Copy out every line in the entries below that includes "your".

-------- Extracted records

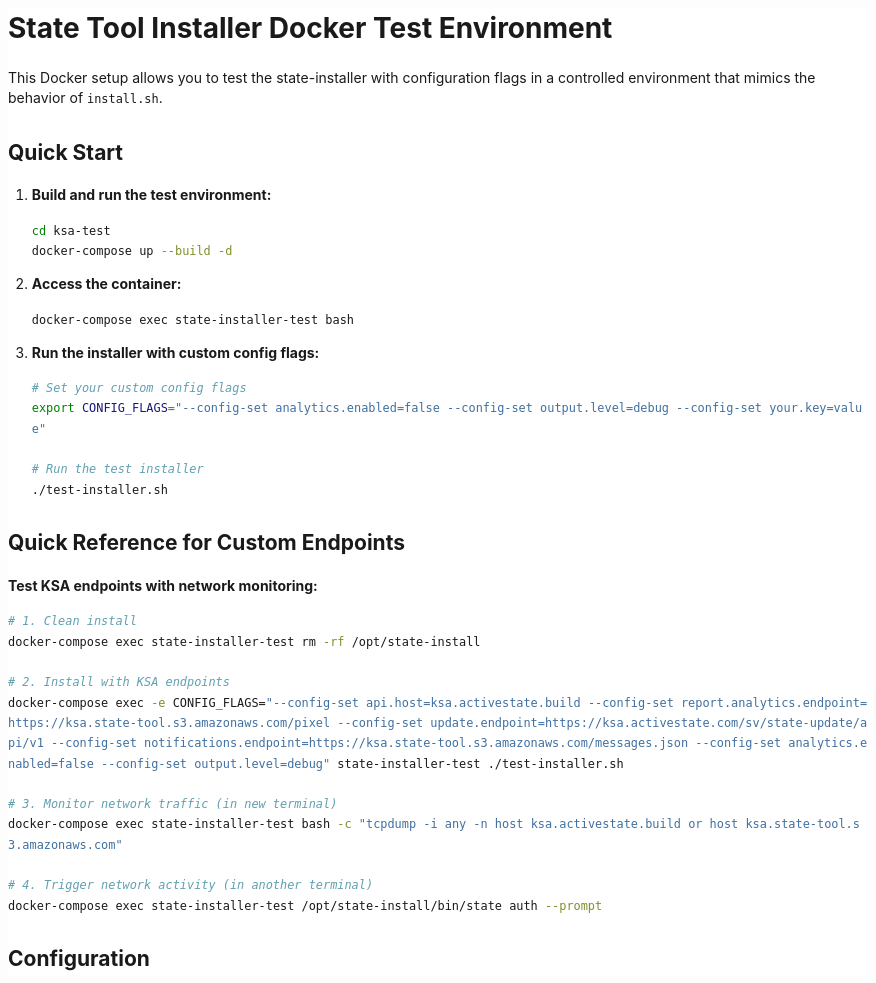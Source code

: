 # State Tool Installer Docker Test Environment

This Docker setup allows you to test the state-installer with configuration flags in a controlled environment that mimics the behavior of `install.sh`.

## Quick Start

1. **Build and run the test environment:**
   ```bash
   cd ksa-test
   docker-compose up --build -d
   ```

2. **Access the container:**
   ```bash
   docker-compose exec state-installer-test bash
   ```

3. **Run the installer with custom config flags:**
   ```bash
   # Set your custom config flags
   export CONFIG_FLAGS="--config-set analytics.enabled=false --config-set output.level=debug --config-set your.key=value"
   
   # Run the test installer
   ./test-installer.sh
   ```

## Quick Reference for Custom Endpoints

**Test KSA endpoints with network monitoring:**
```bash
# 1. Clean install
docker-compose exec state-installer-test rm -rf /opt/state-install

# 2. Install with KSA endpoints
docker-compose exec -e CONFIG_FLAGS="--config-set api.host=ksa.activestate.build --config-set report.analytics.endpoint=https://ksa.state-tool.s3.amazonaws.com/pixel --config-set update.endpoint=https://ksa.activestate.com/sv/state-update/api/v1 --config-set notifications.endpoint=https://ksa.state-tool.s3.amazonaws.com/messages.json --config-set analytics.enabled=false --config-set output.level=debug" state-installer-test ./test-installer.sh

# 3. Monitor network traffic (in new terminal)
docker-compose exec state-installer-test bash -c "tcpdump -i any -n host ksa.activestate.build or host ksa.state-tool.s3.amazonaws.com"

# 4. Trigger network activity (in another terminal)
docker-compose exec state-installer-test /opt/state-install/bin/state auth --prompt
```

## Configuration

----------------

» Task solution:
   # Set your custom config flags
   export CONFIG_FLAGS="--config-set analytics.enabled=false --config-set output.level=debug --config-set your.key=value"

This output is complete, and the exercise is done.